Synthetic Lethality and Extracellular Vesicle Metabolism in Renal Cell Carcinoma

Abstract

Clear cell renal cell carcinoma (ccRCC) is the most common kidney tumor, and its incidence continues to rise. Elucidation of the molecular biology and the tumor microenvironment (TME) have revolutionized the treatment landscape of ccRCC in the past few decades. Although loss of von Hippel-Lindau is the initiating event in ccRCC tumorigenesis, subsequent studies have shown that mutations in other driver genes are required, including chromatin modifiers such as SET containing domain 2 (SETD2). We show here that we can exploit SETD2-mutant ccRCC tumors by treating them with PI3KBeta and AKT inhibitors, which hindered growth in vitro and in vivo. Activation of the PI3K/AKT signaling pathway is associated with aggressive tumor behavior and leads to metabolic reprogramming in cancer cells.

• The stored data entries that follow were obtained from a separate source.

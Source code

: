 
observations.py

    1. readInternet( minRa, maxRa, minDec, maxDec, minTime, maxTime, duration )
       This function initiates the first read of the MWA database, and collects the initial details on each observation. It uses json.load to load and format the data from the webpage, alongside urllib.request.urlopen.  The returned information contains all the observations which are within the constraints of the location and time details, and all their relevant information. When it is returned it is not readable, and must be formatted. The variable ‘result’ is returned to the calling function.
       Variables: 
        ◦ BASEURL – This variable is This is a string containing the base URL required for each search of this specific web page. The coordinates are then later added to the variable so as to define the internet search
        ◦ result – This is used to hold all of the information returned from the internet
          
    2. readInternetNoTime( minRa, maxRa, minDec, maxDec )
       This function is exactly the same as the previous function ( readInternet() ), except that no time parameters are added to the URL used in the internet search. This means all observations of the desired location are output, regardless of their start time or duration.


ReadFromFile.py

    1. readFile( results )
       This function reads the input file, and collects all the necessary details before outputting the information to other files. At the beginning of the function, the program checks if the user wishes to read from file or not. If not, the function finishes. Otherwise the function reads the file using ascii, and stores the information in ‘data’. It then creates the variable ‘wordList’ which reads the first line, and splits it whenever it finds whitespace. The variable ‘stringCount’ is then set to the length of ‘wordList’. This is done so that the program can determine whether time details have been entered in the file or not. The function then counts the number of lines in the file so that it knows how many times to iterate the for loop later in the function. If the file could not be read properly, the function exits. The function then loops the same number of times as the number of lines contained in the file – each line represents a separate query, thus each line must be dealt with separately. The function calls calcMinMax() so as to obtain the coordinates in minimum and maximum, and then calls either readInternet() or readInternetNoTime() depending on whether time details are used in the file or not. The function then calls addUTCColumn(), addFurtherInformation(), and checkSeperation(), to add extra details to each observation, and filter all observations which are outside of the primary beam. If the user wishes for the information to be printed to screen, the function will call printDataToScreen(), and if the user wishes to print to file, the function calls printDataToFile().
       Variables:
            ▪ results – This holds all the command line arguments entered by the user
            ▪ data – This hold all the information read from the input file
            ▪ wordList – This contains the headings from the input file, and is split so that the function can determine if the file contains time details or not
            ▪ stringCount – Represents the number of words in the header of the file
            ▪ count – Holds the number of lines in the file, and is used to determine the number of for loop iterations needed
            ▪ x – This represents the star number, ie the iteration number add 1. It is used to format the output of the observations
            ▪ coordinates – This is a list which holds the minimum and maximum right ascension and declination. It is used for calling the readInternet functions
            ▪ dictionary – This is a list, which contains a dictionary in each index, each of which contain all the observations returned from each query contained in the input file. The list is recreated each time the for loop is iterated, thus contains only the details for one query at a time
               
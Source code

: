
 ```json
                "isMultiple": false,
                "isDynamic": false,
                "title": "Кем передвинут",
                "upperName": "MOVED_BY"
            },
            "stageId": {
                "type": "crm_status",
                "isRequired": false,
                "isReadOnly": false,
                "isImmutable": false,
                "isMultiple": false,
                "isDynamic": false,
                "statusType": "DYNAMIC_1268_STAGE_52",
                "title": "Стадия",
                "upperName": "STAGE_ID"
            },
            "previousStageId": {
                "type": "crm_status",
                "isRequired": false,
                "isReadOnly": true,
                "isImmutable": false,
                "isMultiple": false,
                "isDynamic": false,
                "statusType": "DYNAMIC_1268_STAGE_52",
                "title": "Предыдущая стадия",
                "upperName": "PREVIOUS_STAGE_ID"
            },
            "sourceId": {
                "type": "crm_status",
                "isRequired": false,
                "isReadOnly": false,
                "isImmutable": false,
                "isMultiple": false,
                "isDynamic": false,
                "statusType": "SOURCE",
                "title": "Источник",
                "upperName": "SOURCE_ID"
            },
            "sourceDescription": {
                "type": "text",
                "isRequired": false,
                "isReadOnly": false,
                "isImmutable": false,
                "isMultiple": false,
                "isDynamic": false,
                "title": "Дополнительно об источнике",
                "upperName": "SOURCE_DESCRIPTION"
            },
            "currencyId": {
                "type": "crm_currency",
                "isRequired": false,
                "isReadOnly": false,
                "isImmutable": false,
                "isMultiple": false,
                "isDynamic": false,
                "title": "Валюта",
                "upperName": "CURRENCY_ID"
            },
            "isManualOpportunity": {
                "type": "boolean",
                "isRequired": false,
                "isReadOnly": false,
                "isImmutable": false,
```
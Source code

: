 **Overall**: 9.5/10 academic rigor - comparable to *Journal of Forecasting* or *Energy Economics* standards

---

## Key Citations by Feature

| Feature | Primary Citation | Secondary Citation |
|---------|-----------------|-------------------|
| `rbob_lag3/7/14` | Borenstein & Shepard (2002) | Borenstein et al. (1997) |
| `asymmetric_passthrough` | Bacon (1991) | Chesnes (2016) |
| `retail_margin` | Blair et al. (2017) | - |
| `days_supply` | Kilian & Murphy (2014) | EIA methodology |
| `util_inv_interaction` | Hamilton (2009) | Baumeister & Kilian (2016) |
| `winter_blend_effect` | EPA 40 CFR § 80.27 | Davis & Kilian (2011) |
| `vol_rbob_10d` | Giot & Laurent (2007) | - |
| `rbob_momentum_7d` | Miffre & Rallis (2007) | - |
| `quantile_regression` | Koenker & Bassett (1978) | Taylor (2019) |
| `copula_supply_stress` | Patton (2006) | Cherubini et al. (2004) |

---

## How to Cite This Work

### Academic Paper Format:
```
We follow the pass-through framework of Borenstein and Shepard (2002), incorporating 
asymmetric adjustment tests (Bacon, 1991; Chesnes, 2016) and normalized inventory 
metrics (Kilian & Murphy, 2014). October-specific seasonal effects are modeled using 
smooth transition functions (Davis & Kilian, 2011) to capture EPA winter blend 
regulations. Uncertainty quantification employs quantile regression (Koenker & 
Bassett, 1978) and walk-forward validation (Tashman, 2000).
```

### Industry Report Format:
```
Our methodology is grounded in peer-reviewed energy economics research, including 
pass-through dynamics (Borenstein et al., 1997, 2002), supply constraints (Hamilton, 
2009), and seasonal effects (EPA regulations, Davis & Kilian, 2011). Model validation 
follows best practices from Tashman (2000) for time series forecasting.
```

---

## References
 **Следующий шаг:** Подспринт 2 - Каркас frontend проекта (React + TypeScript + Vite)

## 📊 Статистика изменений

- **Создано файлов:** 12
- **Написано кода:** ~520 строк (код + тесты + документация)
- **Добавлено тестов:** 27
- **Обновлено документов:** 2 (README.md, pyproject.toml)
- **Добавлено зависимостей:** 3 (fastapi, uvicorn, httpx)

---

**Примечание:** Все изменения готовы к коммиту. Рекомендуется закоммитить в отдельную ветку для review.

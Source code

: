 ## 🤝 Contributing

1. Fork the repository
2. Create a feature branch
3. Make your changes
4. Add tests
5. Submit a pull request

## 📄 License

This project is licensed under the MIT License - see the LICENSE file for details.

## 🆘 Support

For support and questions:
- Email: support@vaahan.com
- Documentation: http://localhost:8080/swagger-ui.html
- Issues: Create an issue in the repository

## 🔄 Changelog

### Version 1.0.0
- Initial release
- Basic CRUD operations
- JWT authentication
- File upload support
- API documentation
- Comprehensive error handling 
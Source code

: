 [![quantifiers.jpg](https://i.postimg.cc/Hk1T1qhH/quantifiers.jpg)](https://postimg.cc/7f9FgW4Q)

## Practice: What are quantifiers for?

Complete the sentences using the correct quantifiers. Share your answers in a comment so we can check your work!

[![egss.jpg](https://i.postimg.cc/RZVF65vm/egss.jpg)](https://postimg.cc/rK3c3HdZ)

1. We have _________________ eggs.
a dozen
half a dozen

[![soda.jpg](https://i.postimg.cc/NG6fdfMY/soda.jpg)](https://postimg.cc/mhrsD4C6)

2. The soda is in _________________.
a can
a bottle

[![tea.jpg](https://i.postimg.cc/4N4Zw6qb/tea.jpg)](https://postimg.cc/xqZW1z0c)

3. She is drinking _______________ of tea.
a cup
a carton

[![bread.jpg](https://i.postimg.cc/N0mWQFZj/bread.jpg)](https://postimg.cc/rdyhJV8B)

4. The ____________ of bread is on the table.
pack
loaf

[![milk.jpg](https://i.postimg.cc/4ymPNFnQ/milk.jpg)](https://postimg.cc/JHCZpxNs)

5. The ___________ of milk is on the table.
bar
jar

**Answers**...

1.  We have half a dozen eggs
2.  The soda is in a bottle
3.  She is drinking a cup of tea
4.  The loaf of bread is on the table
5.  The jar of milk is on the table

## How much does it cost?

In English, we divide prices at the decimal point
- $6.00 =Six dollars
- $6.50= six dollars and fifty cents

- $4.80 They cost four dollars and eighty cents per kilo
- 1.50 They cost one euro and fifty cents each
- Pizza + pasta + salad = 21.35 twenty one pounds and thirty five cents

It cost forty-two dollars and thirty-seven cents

Furthermore, we found that extracellular vesicles (EVs), which are emerging players in cell-to-cell communication in the TME, released from ccRCC cells treated with anti-angiogenic agents exhibit higher glycolytic activity by secreting more glucose transporter 1 into their vesicles. These metabolically active EVs may be competing for nutrients with immune cells in the TME, which would present a distinct metabolic barrier to immune cell function and possibly impede immunotherapy efficacy.